• Problem details
Pictures must be kept out of the copy. Every entry is to be duplicated exactly.

--- START ---

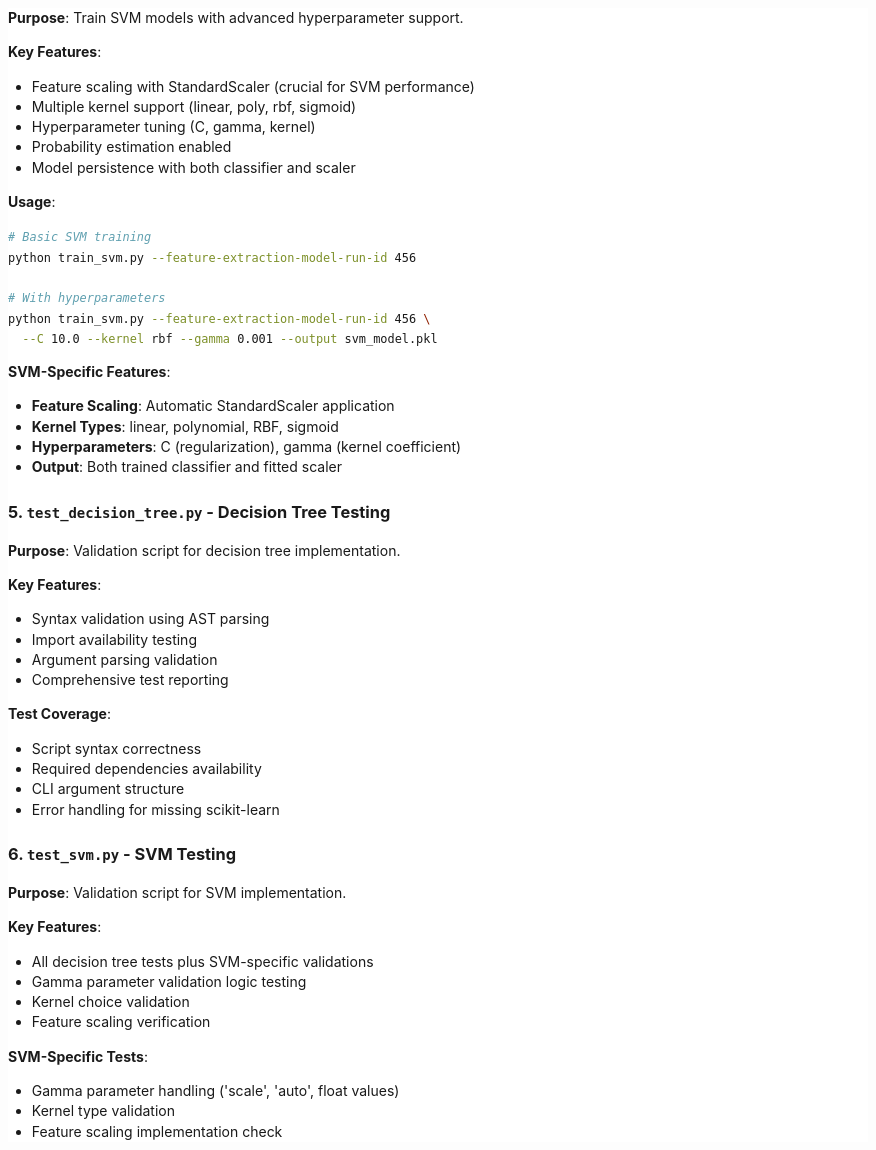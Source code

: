 **Purpose**: Train SVM models with advanced hyperparameter support.

**Key Features**:
- Feature scaling with StandardScaler (crucial for SVM performance)
- Multiple kernel support (linear, poly, rbf, sigmoid)
- Hyperparameter tuning (C, gamma, kernel)
- Probability estimation enabled
- Model persistence with both classifier and scaler

**Usage**:
```bash
# Basic SVM training
python train_svm.py --feature-extraction-model-run-id 456

# With hyperparameters
python train_svm.py --feature-extraction-model-run-id 456 \
  --C 10.0 --kernel rbf --gamma 0.001 --output svm_model.pkl
```

**SVM-Specific Features**:
- **Feature Scaling**: Automatic StandardScaler application
- **Kernel Types**: linear, polynomial, RBF, sigmoid
- **Hyperparameters**: C (regularization), gamma (kernel coefficient)
- **Output**: Both trained classifier and fitted scaler

### 5. `test_decision_tree.py` - Decision Tree Testing

**Purpose**: Validation script for decision tree implementation.

**Key Features**:
- Syntax validation using AST parsing
- Import availability testing
- Argument parsing validation
- Comprehensive test reporting

**Test Coverage**:
- Script syntax correctness
- Required dependencies availability
- CLI argument structure
- Error handling for missing scikit-learn

### 6. `test_svm.py` - SVM Testing

**Purpose**: Validation script for SVM implementation.

**Key Features**:
- All decision tree tests plus SVM-specific validations
- Gamma parameter validation logic testing
- Kernel choice validation
- Feature scaling verification

**SVM-Specific Tests**:
- Gamma parameter handling ('scale', 'auto', float values)
- Kernel type validation
- Feature scaling implementation check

--- END ---

• Response area
Source code

: **Purpose**: Train SVM models with advanced hyperparameter support.

**Key Features**:
- Feature scaling with StandardScaler (crucial for SVM performance)
- Multiple kernel support (linear, poly, rbf, sigmoid)
- Hyperparameter tuning (C, gamma, kernel)
- Probability estimation enabled
- Model persistence with both classifier and scaler

**Usage**:
```bash
# Basic SVM training
python train_svm.py --feature-extraction-model-run-id 456

# With hyperparameters
python train_svm.py --feature-extraction-model-run-id 456 \
  --C 10.0 --kernel rbf --gamma 0.001 --output svm_model.pkl
```

**SVM-Specific Features**:
- **Feature Scaling**: Automatic StandardScaler application
- **Kernel Types**: linear, polynomial, RBF, sigmoid
- **Hyperparameters**: C (regularization), gamma (kernel coefficient)
- **Output**: Both trained classifier and fitted scaler

### 5. `test_decision_tree.py` - Decision Tree Testing

**Purpose**: Validation script for decision tree implementation.

**Key Features**:
- Syntax validation using AST parsing
- Import availability testing
- Argument parsing validation
- Comprehensive test reporting

**Test Coverage**:
- Script syntax correctness
- Required dependencies availability
- CLI argument structure
- Error handling for missing scikit-learn

### 6. `test_svm.py` - SVM Testing

**Purpose**: Validation script for SVM implementation.

**Key Features**:
- All decision tree tests plus SVM-specific validations
- Gamma parameter validation logic testing
- Kernel choice validation
- Feature scaling verification

**SVM-Specific Tests**:
- Gamma parameter handling ('scale', 'auto', float values)
- Kernel type validation
- Feature scaling implementation check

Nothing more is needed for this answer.